The "must have" conditions for the crash are:
- The poly lines should be drawn with XDrawLines and should represent a
closed polygon/shape.
- The line style should be set to any dash type and line caps should be
either flat or squares.
- The line width should be greater then one pixel
- The first segment of shape should be vertical and it should go up.
(dx ==0 && dy < 0)

There is one more condition which cannot be easily met, but I will try describing it. The last dash of last segment should be in certain position to the first point (dash) of first segment, so that it will require special rendering of that joint. That can explains why the same shape did not crash the X server every time it was drawn. Basically last condition could only be met with particular scale factor and that factor is different for different shape.

What happens inside X server when all conditions are met? The buggy code tries to allocate the memory for some drawing needs based on the height of first segment. The allocation routine gets called with negative number, which translates into very large unsigned number. This is especially bad for 64 platforms where the numbers are huge. What happens next is that X server crashes with segmentation fault accessing some other part of memory. That happens mostly on amd64 bit platforms with TightVNC (X Server) installed. Sounds ridicules? Please look yourselves at file "mi/miwideline.c" of X server source code tree. The calling stack sequence is as this:
miWideDash ->
miLineProjectingCap ->
miLineProjectingCap ->
miFillPolyHelper ->
malloc.

Currently there are many different implementations of X server on the market, but it seems they all diverged from the same ancestor and may have a problem described above. I have looked through some open source implementations and can tell that this problem is known, at least for someone. More over, some X servers have been already fixed. For example, you can see the description of bug # 2690 at http://bugs.freedesktop.org ! But some other X servers (TightVNC is one of them) still have this bug in their code. That means we cannot rely on someone fixing all existing X servers out there and we need to put some workaround in our code.
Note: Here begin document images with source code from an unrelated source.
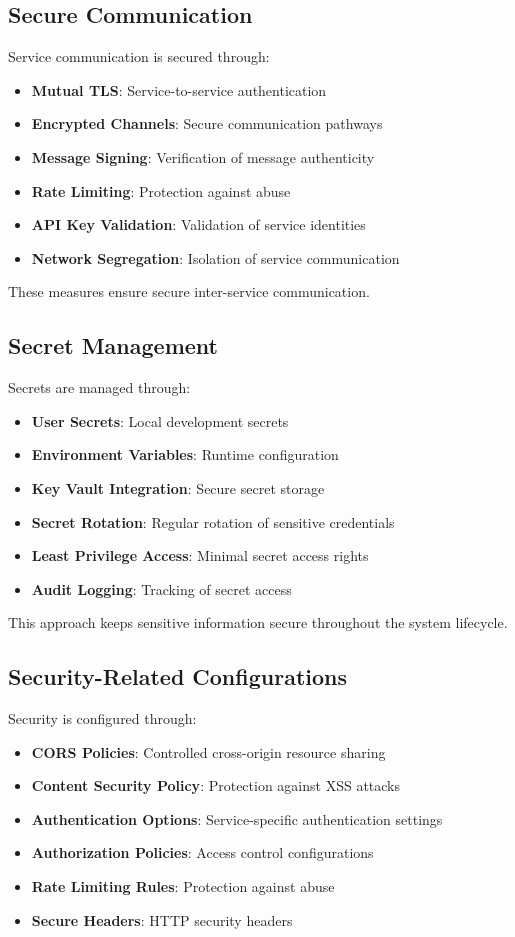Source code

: \subsection{Secure Communication}
Service communication is secured through:
\begin{itemize}
    \item \textbf{Mutual TLS}: Service-to-service authentication
    \item \textbf{Encrypted Channels}: Secure communication pathways
    \item \textbf{Message Signing}: Verification of message authenticity
    \item \textbf{Rate Limiting}: Protection against abuse
    \item \textbf{API Key Validation}: Validation of service identities
    \item \textbf{Network Segregation}: Isolation of service communication
\end{itemize}

These measures ensure secure inter-service communication.

\subsection{Secret Management}
Secrets are managed through:
\begin{itemize}
    \item \textbf{User Secrets}: Local development secrets
    \item \textbf{Environment Variables}: Runtime configuration
    \item \textbf{Key Vault Integration}: Secure secret storage
    \item \textbf{Secret Rotation}: Regular rotation of sensitive credentials
    \item \textbf{Least Privilege Access}: Minimal secret access rights
    \item \textbf{Audit Logging}: Tracking of secret access
\end{itemize}

This approach keeps sensitive information secure throughout the system lifecycle.

\subsection{Security-Related Configurations}
Security is configured through:
\begin{itemize}
    \item \textbf{CORS Policies}: Controlled cross-origin resource sharing
    \item \textbf{Content Security Policy}: Protection against XSS attacks
    \item \textbf{Authentication Options}: Service-specific authentication settings
    \item \textbf{Authorization Policies}: Access control configurations
    \item \textbf{Rate Limiting Rules}: Protection against abuse
    \item \textbf{Secure Headers}: HTTP security headers
\end{itemize}

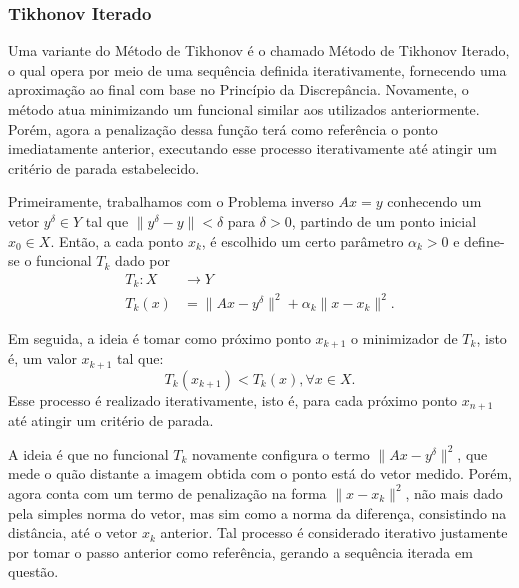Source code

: 


\subsubsection{Tikhonov Iterado}

Uma variante do Método de Tikhonov é o chamado Método de Tikhonov Iterado, o qual opera por meio de uma sequência definida iterativamente, fornecendo uma aproximação ao final com base no Princípio da Discrepância. Novamente, o método atua minimizando um funcional similar aos utilizados anteriormente. Porém, agora a penalização dessa função terá como referência o ponto imediatamente anterior, executando esse processo iterativamente até atingir um critério de parada estabelecido.

Primeiramente, trabalhamos com o Problema inverso $Ax=y$ conhecendo um vetor $y^\delta \in Y$ tal que $\| y^\delta  - y\|<\delta$ para $\delta>0$, partindo de um ponto inicial $x_0 \in X$. Então, a cada ponto $x_k$, é escolhido um certo parâmetro $\alpha_k>0$ e define-se o funcional $T_k$ dado por
\begin{align*}
    T_k : X &\to Y \\
    T_k(x) & =\| Ax - y^\delta \|^2 + \alpha_k \| x - x_k \|^2.
\end{align*}

Em seguida, a ideia é tomar como próximo ponto $x_{k+1}$ o minimizador de $T_k$, isto é, um valor $x_{k+1}$ tal que:
\begin{equation*}
    T_k(x_{k+1}) < T_k(x), \forall x \in X.
\end{equation*}
Esse processo é realizado iterativamente, isto é, para cada próximo ponto $x_{n+1}$ até atingir um critério de parada. 

A ideia é que no funcional $T_k$ novamente configura o termo $\| Ax - y^\delta \|^2$, que mede o quão distante a imagem obtida com o ponto está do vetor medido. Porém, agora conta com um termo de penalização na forma $\| x - x_k\|^2$, não mais dado pela simples norma do vetor, mas sim como a norma da diferença, consistindo na distância, até o vetor $x_k$ anterior. Tal processo é considerado iterativo justamente por tomar o passo anterior como referência, gerando a sequência iterada em questão.

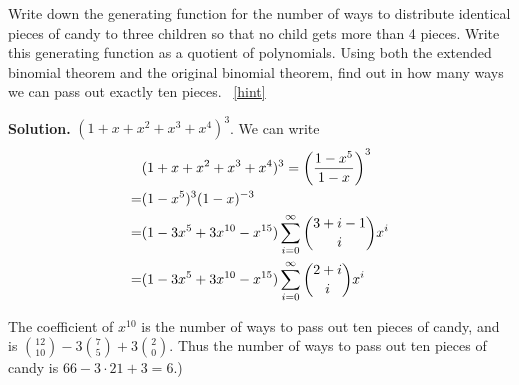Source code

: \documentclass{book}
\begin{document}
\setcounter{project}{255}
\addtocounter{project}{-1}
\begin{activity}[]\label{candygenfn}
\hypertarget{p-1388}{}%
Write down the generating function for the number of ways to distribute identical pieces of candy to three children so that no child gets more than 4 pieces. Write this generating function as a quotient of polynomials. Using both the extended binomial theorem and the original binomial theorem, find out in how many ways we can pass out exactly ten pieces.%
~\hfill{\tiny\hyperlink{a-255}{[hint]}\hypertarget{q-255}{}}\par\smallskip%
\noindent\textbf{Solution.}\hypertarget{solution-191}{}\quad%
\hypertarget{p-1391}{}%
\((1+x+x^2+x^3+x^4)^3\). We can write%
\begin{align*}
& (1+x+x^2+x^3+x^4)^3 = \left(\frac{1-x^5}{1-x}\right)^3\\
=& (1-x^5)^3(1-x)^{-3}\\
=& (1-3x^5+3x^{10}-x^{15})\sum_{i=0}^\infty \binom{3+i-1}{i}x^i\\
=& (1-3x^5+3x^{10}-x^{15})\sum_{i=0}^\infty \binom{2+i}{i}x^i
\end{align*}
%
\par
\hypertarget{p-1392}{}%
The coefficient of \(x^{10}\) is the number of ways to pass out ten pieces of candy, and is \(\binom{12}{10}-3\binom{7}{5} +3\binom{2}{0}\).  Thus the number of ways to pass out ten pieces of candy is \(66-3\cdot21+3=6\).)%
\end{activity}
\end{document}
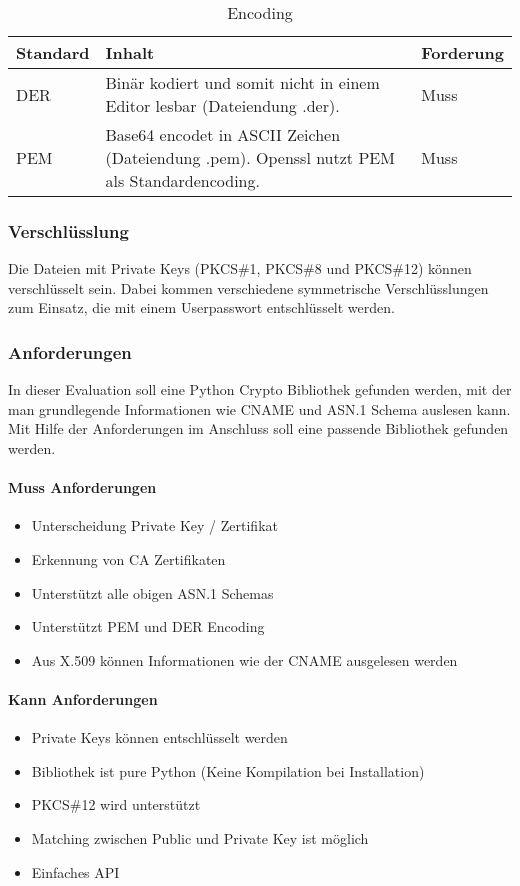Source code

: \begin{table}[H]
\centering
    \begin{tabular}{|l|p{12cm}|l|}
    \hline
    \rowcolor{lightblue}
    Standard & Inhalt & Forderung   \\ \hline
	DER	&	Binär kodiert und somit nicht in einem Editor lesbar (Dateiendung .der).	& Muss \\ \hline	
		PEM	&	
Base64 encodet in ASCII Zeichen (Dateiendung .pem). Openssl nutzt PEM als Standardencoding.	& Muss \\ \hline		
	\end{tabular}
    \caption[Encoding]{Encoding}
\end{table}

\subsubsection{Verschlüsslung}
Die Dateien mit Private Keys (PKCS\#1, PKCS\#8 und PKCS\#12) können verschlüsselt sein. Dabei kommen verschiedene symmetrische Verschlüsslungen zum Einsatz, die mit einem Userpasswort entschlüsselt werden.


\subsubsection{Anforderungen}
In dieser Evaluation soll eine Python Crypto Bibliothek gefunden werden, mit der man grundlegende Informationen wie CNAME und ASN.1 Schema auslesen kann. Mit Hilfe der Anforderungen im Anschluss soll eine passende Bibliothek gefunden werden.

\paragraph{Muss Anforderungen}
\begin{itemize}
	\item Unterscheidung Private Key / Zertifikat
	\item Erkennung von CA Zertifikaten
	\item Unterstützt alle obigen ASN.1 Schemas
	\item Unterstützt PEM und DER Encoding
	\item Aus X.509 können Informationen wie der CNAME ausgelesen werden	
\end{itemize}

\paragraph{Kann Anforderungen}
\begin{itemize}
	\item Private Keys können entschlüsselt werden	
	\item Bibliothek ist pure Python (Keine Kompilation bei Installation)
	\item PKCS\#12 wird unterstützt
	\item Matching zwischen Public und Private Key ist möglich
	\item Einfaches API
\end{itemize}

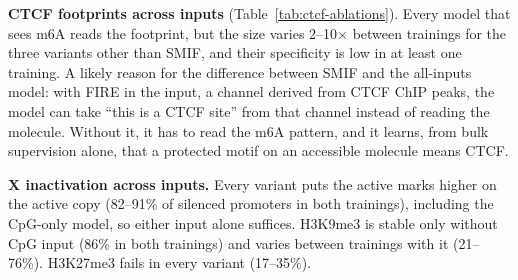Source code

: \documentclass[acmtog,nonacm]{acmart}   %
\begin{document}
\textbf{CTCF footprints across inputs} (Table~\ref{tab:ctcf-ablations}). Every model that sees m6A reads the
footprint, but the size varies 2--10$\times$ between trainings for the three variants other than SMIF, and their
specificity is low in at least one training. A likely reason for the difference between SMIF and the all-inputs
model: with FIRE in the input, a channel derived from CTCF ChIP peaks, the model can take ``this is a CTCF site''
from that channel instead of reading the molecule. Without it, it has to read the m6A pattern, and it learns, from
bulk supervision alone, that a protected motif on an accessible molecule means CTCF.

\textbf{X inactivation across inputs.} Every variant puts the active marks higher on the active copy (82--91\% of
silenced promoters in both trainings), including the CpG-only model, so either input alone suffices. H3K9me3 is
stable only without CpG input (86\% in both trainings) and varies between trainings with it (21--76\%). H3K27me3
fails in every variant (17--35\%).
\end{document}
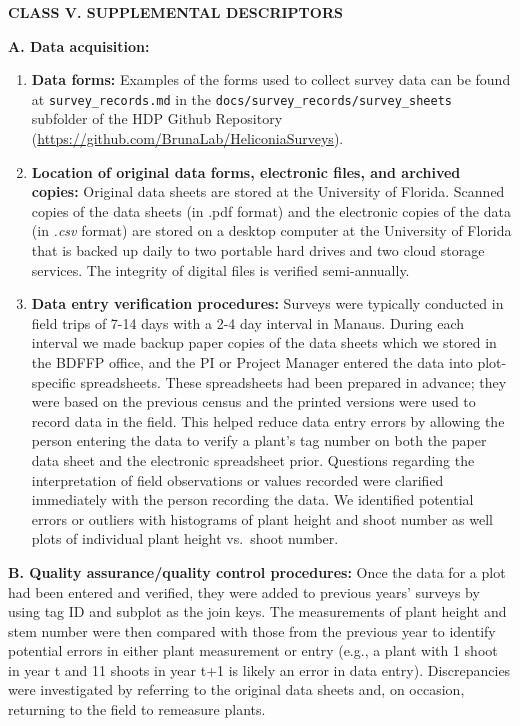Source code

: \documentclass[
  12pt,
  man, donotrepeattitle,floatsintext]{apa6}
\begin{document}
\noindent
\textbf{CLASS V. SUPPLEMENTAL DESCRIPTORS}

\noindent  
\textbf{A. Data acquisition:}

\begin{enumerate}
\def\labelenumi{\arabic{enumi}.}
\item
  \textbf{Data forms:} Examples of the forms used to collect survey data can be found at \texttt{survey\_records.md} in the \texttt{docs/survey\_records/survey\_sheets} subfolder of the HDP Github Repository (\url{https://github.com/BrunaLab/HeliconiaSurveys}).
\item
  \textbf{Location of original data forms, electronic files, and archived copies:} Original data sheets are stored at the University of Florida. Scanned copies of the data sheets (in .pdf format) and the electronic copies of the data (in \emph{.csv} format) are stored on a desktop computer at the University of Florida that is backed up daily to two portable hard drives and two cloud storage services. The integrity of digital files is verified semi-annually.
\item
  \textbf{Data entry verification procedures:} Surveys were typically conducted in field trips of 7-14 days with a 2-4 day interval in Manaus. During each interval we made backup paper copies of the data sheets which we stored in the BDFFP office, and the PI or Project Manager entered the data into plot-specific spreadsheets. These spreadsheets had been prepared in advance; they were based on the previous census and the printed versions were used to record data in the field. This helped reduce data entry errors by allowing the person entering the data to verify a plant's tag number on both the paper data sheet and the electronic spreadsheet prior. Questions regarding the interpretation of field observations or values recorded were clarified immediately with the person recording the data. We identified potential errors or outliers with histograms of plant height and shoot number as well plots of individual plant height vs.~shoot number.
\end{enumerate}

\noindent
\textbf{B. Quality assurance/quality control procedures:} Once the data for a plot had been entered and verified, they were added to previous years' surveys by using tag ID and subplot as the join keys. The measurements of plant height and stem number were then compared with those from the previous year to identify potential errors in either plant measurement or entry (e.g., a plant with 1 shoot in year t and 11 shoots in year t+1 is likely an error in data entry). Discrepancies were investigated by referring to the original data sheets and, on occasion, returning to the field to remeasure plants.
\end{document}
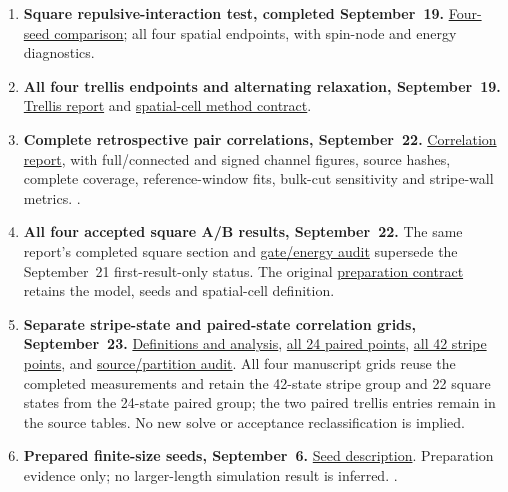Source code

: \documentclass[11pt,letterpaper]{article}
\begin{document}
\begin{enumerate}
 \item\label{ev:positive-v}
 \textbf{Square repulsive-interaction test, completed September~19.}
 \href{run:../reports/square_positive_v_20260918/README.md}{Four-seed comparison};
 all four spatial endpoints, with spin-node and energy diagnostics.

 \item\label{ev:trellis}
 \textbf{All four trellis endpoints and alternating relaxation, September~19.}
 \href{run:../reports/trellis_progress_20260918/README.md}{Trellis report} and
 \href{run:../TRELLIS_MEAN_FIELD.md}{spatial-cell method contract}.

 \item\label{ev:pair-correlations}
 \textbf{Complete retrospective pair correlations, September~22.}
 \href{run:../reports/pair_correlations_20260922/correlation_report.pdf}{Correlation report},
 with full/connected and signed channel figures, source hashes, complete
 coverage, reference-window fits, bulk-cut sensitivity and stripe-wall metrics.
 .

 \item\label{ev:square-ab-complete}
 \textbf{All four accepted square A/B results, September~22.}
 The same report's completed square section and
 \href{run:../reports/pair_correlations_20260922/square_AB_results.json}{gate/energy audit}
 supersede the September~21 first-result-only status.
 The original \href{run:../reports/square_two_ladder_20260920/README.md}{preparation contract}
 retains the model, seeds and spatial-cell definition.

 \item\label{ev:paired-stripe-correlations}
 \textbf{Separate stripe-state and paired-state correlation grids, September~23.}
 \href{run:../reports/stripe_pairing_grid_20260923/README.md}{Definitions and analysis},
 \href{run:../reports/stripe_pairing_grid_20260923/paired_points.csv}{all 24 paired points},
 \href{run:../reports/stripe_pairing_grid_20260923/stripe_points.csv}{all 42 stripe points},
 and \href{run:../reports/stripe_pairing_grid_20260923/validation.json}{source/partition audit}.
 All four manuscript grids reuse the completed measurements and retain
 the 42-state stripe group and 22 square states from the 24-state paired
 group; the two paired trellis entries remain in the source tables. No new solve or
 acceptance reclassification is implied.

 \item\label{ev:length}
 \textbf{Prepared finite-size seeds, September~6.}
 \href{run:../reports/finite_size_seeds_20260906/README.md}{Seed description}.
 Preparation evidence only; no larger-length simulation result is inferred.
 .
\end{enumerate}
\end{document}
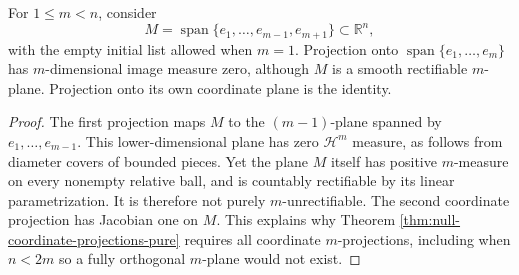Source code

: \begin{example}\label{ex:one-null-projection-insufficient}
For $1\leq m<n$, consider
\[
 M=\operatorname{span}\{e_1,\ldots,e_{m-1},e_{m+1}\}\subset\mathbb R^n,
\]
with the empty initial list allowed when $m=1$. Projection onto $\operatorname{span}\{e_1,\ldots,e_m\}$ has $m$-dimensional image measure zero, although $M$ is a smooth rectifiable $m$-plane. Projection onto its own coordinate plane is the identity.
\end{example}
\begin{proof}
The first projection maps $M$ to the $(m-1)$-plane spanned by $e_1,\ldots,e_{m-1}$. This lower-dimensional plane has zero $\mathcal H^m$ measure, as follows from diameter covers of bounded pieces. Yet the plane $M$ itself has positive $m$-measure on every nonempty relative ball, and is countably rectifiable by its linear parametrization. It is therefore not purely $m$-unrectifiable. The second coordinate projection has Jacobian one on $M$. This explains why Theorem \ref{thm:null-coordinate-projections-pure} requires all coordinate $m$-projections, including when $n<2m$ so a fully orthogonal $m$-plane would not exist.
\end{proof}
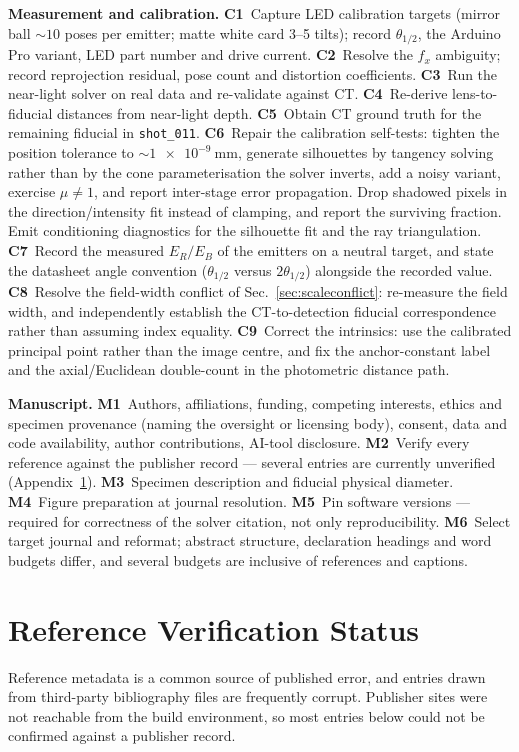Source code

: \documentclass[journal,10pt]{IEEEtran}
\begin{document}
\textbf{Measurement and calibration.}
\textbf{C1}~Capture LED calibration targets (mirror ball ${\sim}10$ poses per
emitter; matte white card \numrange{3}{5} tilts); record $\theta_{1/2}$, the
Arduino Pro variant, LED part number and drive current.
\textbf{C2}~Resolve the $f_x$ ambiguity; record reprojection residual, pose count
and distortion coefficients.
\textbf{C3}~Run the near-light solver on real data and re-validate against CT.
\textbf{C4}~Re-derive lens-to-fiducial distances from near-light depth.
\textbf{C5}~Obtain CT ground truth for the remaining fiducial in
\texttt{shot\_011}.
\textbf{C6}~Repair the calibration self-tests: tighten the position tolerance to
${\sim}\SI{1e-9}{\milli\metre}$, generate silhouettes by tangency solving rather
than by the cone parameterisation the solver inverts, add a noisy variant,
exercise $\mu\neq1$, and report inter-stage error propagation. Drop shadowed
pixels in the direction/intensity fit instead of clamping, and report the
surviving fraction. Emit conditioning diagnostics for the silhouette fit and the
ray triangulation.
\textbf{C7}~Record the measured $E_R/E_B$ of the emitters on a neutral target,
and state the datasheet angle convention ($\theta_{1/2}$ versus
$2\theta_{1/2}$) alongside the recorded value.
\textbf{C8}~Resolve the field-width conflict of Sec.~\ref{sec:scaleconflict}:
re-measure the field width, and independently establish the CT-to-detection
fiducial correspondence rather than assuming index equality.
\textbf{C9}~Correct the intrinsics: use the calibrated principal point rather
than the image centre, and fix the anchor-constant label and the axial/Euclidean
double-count in the photometric distance path.

\textbf{Manuscript.}
\textbf{M1}~Authors, affiliations, funding, competing interests, ethics and
specimen provenance (naming the oversight or licensing body), consent, data and
code availability, author contributions, AI-tool disclosure.
\textbf{M2}~Verify every reference against the publisher record --- several
entries are currently unverified (Appendix~\ref{app:refs}).
\textbf{M3}~Specimen description and fiducial physical diameter.
\textbf{M4}~Figure preparation at journal resolution.
\textbf{M5}~Pin software versions --- required for correctness of the solver
citation, not only reproducibility.
\textbf{M6}~Select target journal and reformat; abstract structure, declaration
headings and word budgets differ, and several budgets are inclusive of references
and captions.

\section{Reference Verification Status}\label{app:refs}
\footnotesize
Reference metadata is a common source of published error, and entries drawn from
third-party bibliography files are frequently corrupt. Publisher sites were not
reachable from the build environment, so most entries below could not be
confirmed against a publisher record.
\end{document}
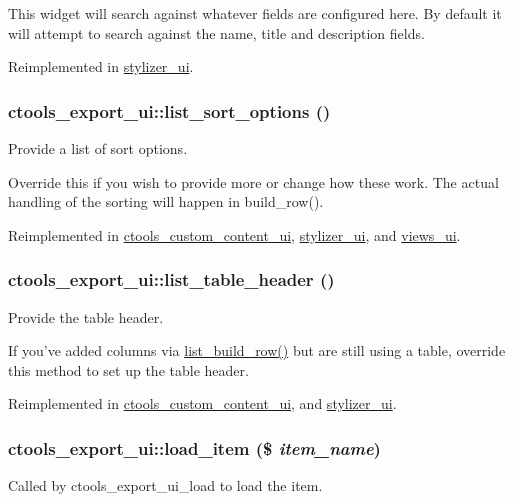 This widget will search against whatever fields are configured here. By default it will attempt to search against the name, title and description fields. 

Reimplemented in \hyperlink{classstylizer__ui_ab1ac0677e6a6faf8ec8174366e9097df}{stylizer\_\-ui}.\hypertarget{classctools__export__ui_ad9839b337e16e3c782eab7967550d3a1}{
\subsubsection[{list\_\-sort\_\-options}]{\setlength{\rightskip}{0pt plus 5cm}ctools\_\-export\_\-ui::list\_\-sort\_\-options ()}}
\label{classctools__export__ui_ad9839b337e16e3c782eab7967550d3a1}
Provide a list of sort options.

Override this if you wish to provide more or change how these work. The actual handling of the sorting will happen in build\_\-row(). 

Reimplemented in \hyperlink{classctools__custom__content__ui_acc4d7c6bc7a3f3f744882157ca6512c4}{ctools\_\-custom\_\-content\_\-ui}, \hyperlink{classstylizer__ui_a2460301e4fb1ae440fab788b72b1b472}{stylizer\_\-ui}, and \hyperlink{classviews__ui_a5f6a2333d7d780bf6760ce94bfe5d943}{views\_\-ui}.\hypertarget{classctools__export__ui_a01b1219535377db871132934f806b8a0}{
\subsubsection[{list\_\-table\_\-header}]{\setlength{\rightskip}{0pt plus 5cm}ctools\_\-export\_\-ui::list\_\-table\_\-header ()}}
\label{classctools__export__ui_a01b1219535377db871132934f806b8a0}
Provide the table header.

If you've added columns via \hyperlink{classctools__export__ui_ad72f3d7170f48e0d0cb1dacb2926bb78}{list\_\-build\_\-row()} but are still using a table, override this method to set up the table header. 

Reimplemented in \hyperlink{classctools__custom__content__ui_a26ea6386756947b59995763ff673e1aa}{ctools\_\-custom\_\-content\_\-ui}, and \hyperlink{classstylizer__ui_ac061b4df53f45a4832bcc133ba9b8d2d}{stylizer\_\-ui}.\hypertarget{classctools__export__ui_ab6ae2bbcbfa46949bd9fc14284bba061}{
\subsubsection[{load\_\-item}]{\setlength{\rightskip}{0pt plus 5cm}ctools\_\-export\_\-ui::load\_\-item (\$ {\em item\_\-name})}}
\label{classctools__export__ui_ab6ae2bbcbfa46949bd9fc14284bba061}
Called by ctools\_\-export\_\-ui\_\-load to load the item.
The simplest workaround is to reverse the polygon points if first segment is "negative-vertical".

Discussion

  • Kit

    Kit - 2007-11-13

    Demo application to crash TightVNC running on 64 bit platform. It requires building with Qt 4.2 and up.

     
  • Kit

    Kit - 2007-11-13
    • priority: 5 --> 8
     
  • Kit

    Kit - 2007-11-13
    • summary: X Server crash on drawing special polygon with dash pattern --> X Server crash on drawing thick polygon with dash line style
     
  • sjanki

    sjanki - 2007-11-24

    Logged In: YES
    user_id=1943174
    Originator: NO

    I've been experiencing this crash too and after too many crashes the last few days, playing videos and opening PDFs I've reverted to a 32-bit x86 Tightvnc package since I use it on my production system.

    I can't try it on other architectures yet (my MIPS machine's firmware can only boot 32-bit kernels at the moment and TightVNC has endianness issues on SPARC) but I'll see if I can reproduce this crash there too.

    I was wondering if it isn't possible to base future TightVNC releases off Xorg, so these fixes (and possibly bugs too) could be inherited from that code base. A nice side-effect would be that it would work on big-endian architectures.